Creative and divergent thinking are essential because they allow us to take a fresh look at our customers and our marketplace and differentiate our offerings in meaningful ways.  Getting your brain primed to think creatively can be a decisive first step in developing an ideal business strategy.

In many instances, that priming can be as simple as a thought exercise of asking yourself a seemingly nonsensical question and taking the time to let yourself explore possible answers.

We can also go further if we wish. We can change the associations we bring to the puzzle of meeting our customers’ needs.

For example, when I asked you how blue shoes and peacock feathers and mirrors are related, I had a specific association in mind that may not have entered your mind.

You see, in addition to being an entrepreneur, business strategist, and performance coach, I am also a theatre artist. I have spent tens of thousands of hours working as both an actor and theatrical director.

And, while there is no correct answer to my question, there is an obvious one for many theatre artists.

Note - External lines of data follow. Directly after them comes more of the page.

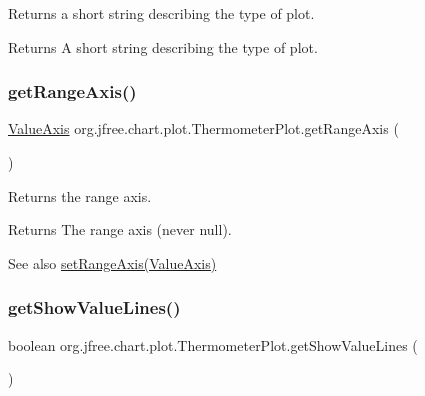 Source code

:Returns a short string describing the type of plot.

\begin{DoxyReturn}{Returns}
A short string describing the type of plot. 
\end{DoxyReturn}
\mbox{\label{classorg_1_1jfree_1_1chart_1_1plot_1_1_thermometer_plot_adf4efa3e5c45b90fe1e994852291cda8}} 
\subsubsection{\texorpdfstring{get\+Range\+Axis()}{getRangeAxis()}}
{\footnotesize\ttfamily \mbox{\hyperlink{classorg_1_1jfree_1_1chart_1_1axis_1_1_value_axis}{Value\+Axis}} org.\+jfree.\+chart.\+plot.\+Thermometer\+Plot.\+get\+Range\+Axis (\begin{DoxyParamCaption}{ }\end{DoxyParamCaption})}

Returns the range axis.

\begin{DoxyReturn}{Returns}
The range axis (never {\ttfamily null}).
\end{DoxyReturn}
\begin{DoxySeeAlso}{See also}
\mbox{\hyperlink{classorg_1_1jfree_1_1chart_1_1plot_1_1_thermometer_plot_a1b5f371cd3f13e37737f09372ba85fa9}{set\+Range\+Axis(\+Value\+Axis)}} 
\end{DoxySeeAlso}
\mbox{\label{classorg_1_1jfree_1_1chart_1_1plot_1_1_thermometer_plot_a8818f4444cbc3cbd0e8cada43d4e3c6f}} 
\subsubsection{\texorpdfstring{get\+Show\+Value\+Lines()}{getShowValueLines()}}
{\footnotesize\ttfamily boolean org.\+jfree.\+chart.\+plot.\+Thermometer\+Plot.\+get\+Show\+Value\+Lines (\begin{DoxyParamCaption}{ }\end{DoxyParamCaption})}

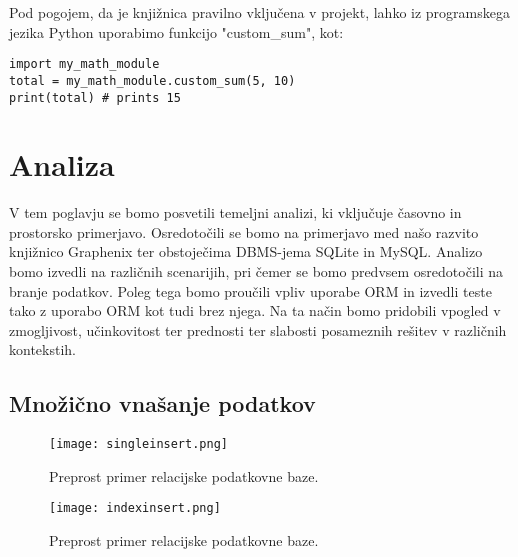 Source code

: \documentclass[a4paper,12pt,openright]{book}
\begin{document}
    \noindent
    Pod pogojem, da je knjižnica pravilno vključena v projekt, lahko iz programskega jezika Python uporabimo funkcijo "custom\_sum", kot:
\begin{verbatim}
import my_math_module
total = my_math_module.custom_sum(5, 10)
print(total) # prints 15
\end{verbatim}
    
\chapter{Analiza}
\label{ch2}

    V tem poglavju se bomo posvetili temeljni analizi, ki vključuje časovno in prostorsko primerjavo. Osredotočili se bomo na primerjavo med našo razvito knjižnico Graphenix ter obstoječima DBMS-jema SQLite in MySQL. Analizo bomo izvedli na različnih scenarijih, pri čemer se bomo predvsem osredotočili na branje podatkov. Poleg tega bomo proučili vpliv uporabe ORM in izvedli teste tako z uporabo ORM kot tudi brez njega. Na ta način bomo pridobili vpogled v zmogljivost, učinkovitost ter prednosti ter slabosti posameznih rešitev v različnih kontekstih.
   

    \newpage
   \section{Množično vnašanje podatkov}
   \begin{figure}[H]
        \centerline{\texttt{[image: singleinsert.png]}}
        \caption{Preprost primer relacijske podatkovne baze.}
        \label{vnospodatkov}
    \end{figure}
    
    \begin{figure}[H]
        \centerline{\texttt{[image: indexinsert.png]}}
        \caption{Preprost primer relacijske podatkovne baze.}
        \label{vnospodatkov_index}
    \end{figure}

    \newpage
\end{document}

It is common superstition in the theatre that it is bad luck to bring these items on stage. It is thought that they will distract or derail the actors and hurt the performance. And while most actors don’t take the belief too seriously- it is still an association lurking under the surface to be brought to mind when the conditions are right. Theatre artists are a superstitious group. Our craft’s history and shared experiences have led to a host of specific habits and conscious and subconscious beliefs that drive our choices.

Just like your customers.

Your best customers probably have habits, beliefs, and ways of seeing the world you just haven’t considered. They may be making connections between things that you are missing.

This is not happening because you or your organization is lazy or indifferent. Often, we work diligently to understand our customers. We need a new approach.

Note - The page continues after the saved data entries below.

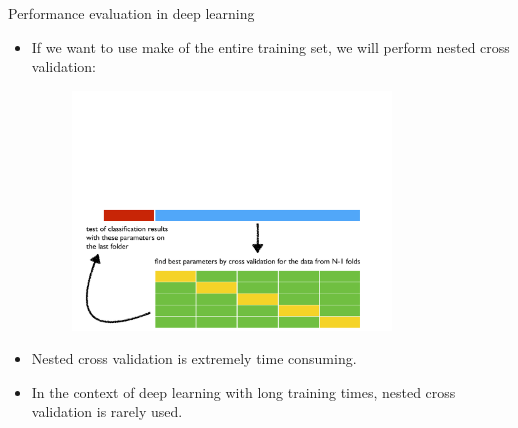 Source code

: \documentclass[xcolor=pdftex,dvipsnames,table]{beamer}
\begin{document}
\begin{frame}{Performance evaluation in deep learning}
	\begin{itemize}
		\item<1-> If we want to use make of the entire training set, we will perform nested cross validation:
 		\begin{figure}[htb]
 			\includegraphics[width=0.8\textwidth]{../graphics/CV3.pdf}
 		\end{figure}
		\item<2-> Nested cross validation is extremely time consuming.
		\item<3-> In the context of deep learning with long training times, nested cross validation is rarely used.
	\end{itemize}
\end{frame}

\end{document}
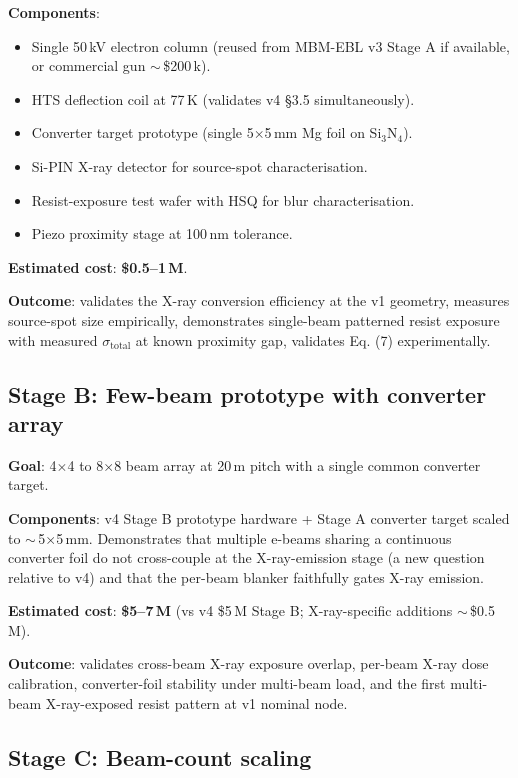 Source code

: \documentclass[11pt,letterpaper]{article}
\begin{document}
\textbf{Components}:
\begin{itemize}[leftmargin=1.6em]
  \item Single 50\,kV electron column (reused from MBM-EBL v3 Stage A if available, or commercial gun $\sim$\,\$200\,k).
  \item HTS deflection coil at 77\,K (validates v4 \S 3.5 simultaneously).
  \item Converter target prototype (single 5$\times$5\,mm Mg foil on Si$_3$N$_4$).
  \item Si-PIN X-ray detector for source-spot characterisation.
  \item Resist-exposure test wafer with HSQ for blur characterisation.
  \item Piezo proximity stage at 100\,nm tolerance.
\end{itemize}

\textbf{Estimated cost}: \textbf{\$0.5--1\,M}.

\textbf{Outcome}: validates the X-ray conversion efficiency at the v1 geometry, measures source-spot size empirically, demonstrates single-beam patterned resist exposure with measured $\sigma_\text{total}$ at known proximity gap, validates Eq. (7) experimentally.

\subsection{Stage B: Few-beam prototype with converter array}

\textbf{Goal}: 4$\times$4 to 8$\times$8 beam array at 20\,\textmu m pitch with a single common converter target.

\textbf{Components}: v4 Stage B prototype hardware + Stage A converter target scaled to $\sim$\,5$\times$5\,mm. Demonstrates that multiple e-beams sharing a continuous converter foil do not cross-couple at the X-ray-emission stage (a new question relative to v4) and that the per-beam blanker faithfully gates X-ray emission.

\textbf{Estimated cost}: \textbf{\$5--7\,M} (vs v4 \$5\,M Stage B; X-ray-specific additions $\sim$\,\$0.5\,M).

\textbf{Outcome}: validates cross-beam X-ray exposure overlap, per-beam X-ray dose calibration, converter-foil stability under multi-beam load, and the first multi-beam X-ray-exposed resist pattern at v1 nominal node.

\subsection{Stage C: Beam-count scaling}
\end{document}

We Need to Look Behind the Curtain

The challenge with traditional approaches to creating organizational strategy is that we tend to be both too broad and too shallow in our thinking. We do not dive narrowly or deeply enough when working to understand the end-users of our product or service.

Common approaches often lead us to think we are creating meaningful customer profiles and marketing messages while we are, in fact, not seeing things from the customer’s perspective.

What is evident to them is often invisible to us.

We delve into demographics and, perhaps, talk a bit about psychographics as though we are putting a few sprinkles on a cupcake.

We rarely take the time to shed our preconceptions about who we think our customers are and why we believe they want or need our offerings.

Simply put, we rarely develop a robust enough customer persona. This approach attracts bad luck to our ventures because our strategies are muddy, and our offerings are not sufficiently differentiated.

But it is bad luck, not bad intention.

We have not been given skills to use to tune into the hearts and minds of customers. To make matters more challenging, we can’t spend significant personal time with our customers to learn their viewport firsthand. In many instances, we might have never met them at all.

And because we can never fully know all our customers and potential customers, particularly if we are developing new initiatives or offering services at scale, it can be difficult to tell if we have arrived at the “right answer.”

This brings us back to the world of theatre. Actors, directors, and other theatre artists are taught to set aside “right answers” and instead look for discoveries. Even better, we are taught to discover truths about fictional people or historical characters we can never meet. We have tools to help us look for the “wow” insights and open up entirely new ways of understanding others and seeing our possibilities.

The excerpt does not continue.